ASSIGNMENT: If a line below contains the string "SPDX", return that line.
Top of DATA FOR THE TASK
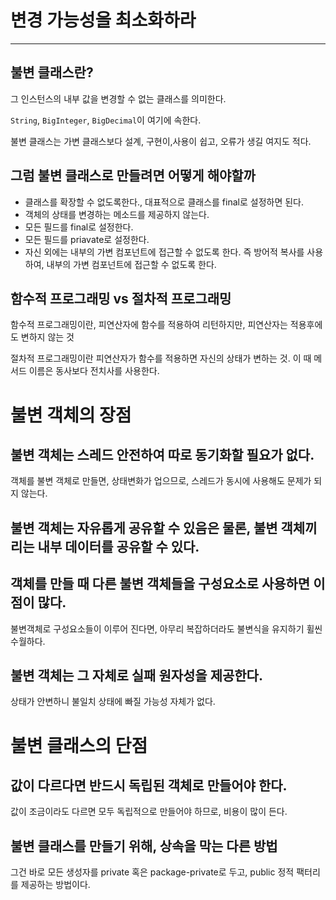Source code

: # 변경 가능성을 최소화하라
---
## 불변 클래스란?
그 인스턴스의 내부 값을 변경할 수 없는 클래스를 의미한다.

`String`, `BigInteger`, `BigDecimal`이 여기에 속한다.

불변 클래스는 가변 클래스보다 설계, 구현이,사용이 쉽고, 오류가 생길 여지도 적다.
## 그럼 불변 클래스로 만들려면 어떻게 해야할까
* 클래스를 확장할 수 없도록한다., 대표적으로 클래스를 final로 설정하면 된다.
* 객체의 상태를 변경하는 메소드를 제공하지 않는다.
* 모든 필드를 final로 설정한다.
* 모든 필드를 priavate로 설정한다.
* 자신 외에는 내부의 가변 컴포넌트에 접근할 수 없도록 한다. 즉 방어적 복사를 사용하여, 내부의 가변 컴포넌트에 접근할 수 없도록 한다.

## 함수적 프로그래밍 vs 절차적 프로그래밍
함수적 프로그래밍이란, 피연산자에 함수를 적용하여 리턴하지만, 피연산자는 적용후에도 변하지 않는 것

절차적 프로그래밍이란 피연산자가 함수를 적용하면 자신의 상태가 변하는 것.
이 때 메서드 이름은 동사보다 전치사를 사용한다.
# 불변 객체의 장점
## 불변 객체는 스레드 안전하여 따로 동기화할 필요가 없다.
객체를 불변 객체로 만들면, 상태변화가 업으므로, 스레드가 동시에 사용해도 문제가 되지 않는다.
## 불변 객체는 자유롭게 공유할 수 있음은 물론, 불변 객체끼리는 내부 데이터를 공유할 수 있다.
## 객체를 만들 때 다른 불변 객체들을 구성요소로 사용하면 이점이 많다.
불변객체로 구성요소들이 이루어 진다면, 아무리 복잡하더라도 불변식을 유지하기 휠씬 수월하다.
## 불변 객체는 그 자체로 실패 원자성을 제공한다.
상태가 안변하니 불일치 상태에 빠질 가능성 자체가 없다.
# 불변 클래스의 단점
## 값이 다르다면 반드시 독립된 객체로 만들어야 한다.
값이 조금이라도 다르면 모두 독립적으로 만들어야 하므로, 비용이 많이 든다.


## 불변 클래스를 만들기 위해, 상속을 막는 다른 방법
그건 바로 모든 생성자를 private 혹은 package-private로 두고,
public 정적 팩터리를 제공하는 방법이다.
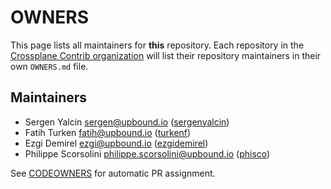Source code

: <!--
SPDX-FileCopyrightText: 2025 The Crossplane Authors <https://crossplane.io>

SPDX-License-Identifier: CC-BY-4.0
-->

# OWNERS

This page lists all maintainers for **this** repository. Each repository in the
[Crossplane Contrib organization](https://github.com/crossplane-contrib/) will list their
repository maintainers in their own `OWNERS.md` file.

## Maintainers
* Sergen Yalcin <sergen@upbound.io> ([sergenyalcin](https://github.com/sergenyalcin))
* Fatih Turken <fatih@upbound.io> ([turkenf](https://github.com/turkenf))
* Ezgi Demirel <ezgi@upbound.io> ([ezgidemirel](https://github.com/ezgidemirel))
* Philippe Scorsolini <philippe.scorsolini@upbound.io> ([phisco](https://github.com/phisco))

See [CODEOWNERS](./CODEOWNERS) for automatic PR assignment.
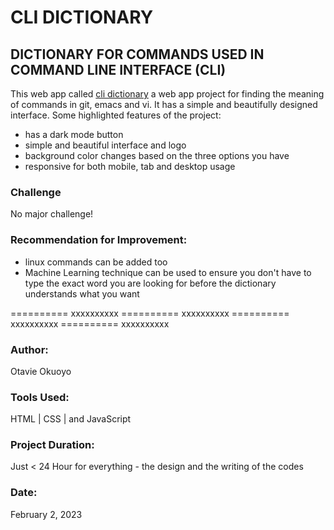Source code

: # CLI DICTIONARY

## DICTIONARY FOR COMMANDS USED IN COMMAND LINE INTERFACE (CLI)

This web app called [cli dictionary](https://otavie.github.io/cli-dictionary/) a web app project for finding the meaning of commands in git, emacs and vi. It has a simple and beautifully designed interface. Some highlighted features of the project:

- has a dark mode button
- simple and beautiful interface and logo
- background color changes based on the three options you have
- responsive for both mobile, tab and desktop usage

### Challenge

No major challenge!

### Recommendation for Improvement:

- linux commands can be added too
- Machine Learning technique can be used to ensure you don't have to type the exact word you are looking for before the dictionary understands what you want

========== xxxxxxxxxx ========== xxxxxxxxxx ========== xxxxxxxxxx ========== xxxxxxxxxx

### Author:

Otavie Okuoyo

### Tools Used:

HTML | CSS | and JavaScript

### Project Duration:

Just < 24 Hour for everything - the design and the writing of the codes

### Date:

February 2, 2023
Bottom of DATA FOR THE TASK
ANSWER TO THE PROBLEM:
SPDX-FileCopyrightText: 2025 The Crossplane Authors <https://crossplane.io>
SPDX-License-Identifier: CC-BY-4.0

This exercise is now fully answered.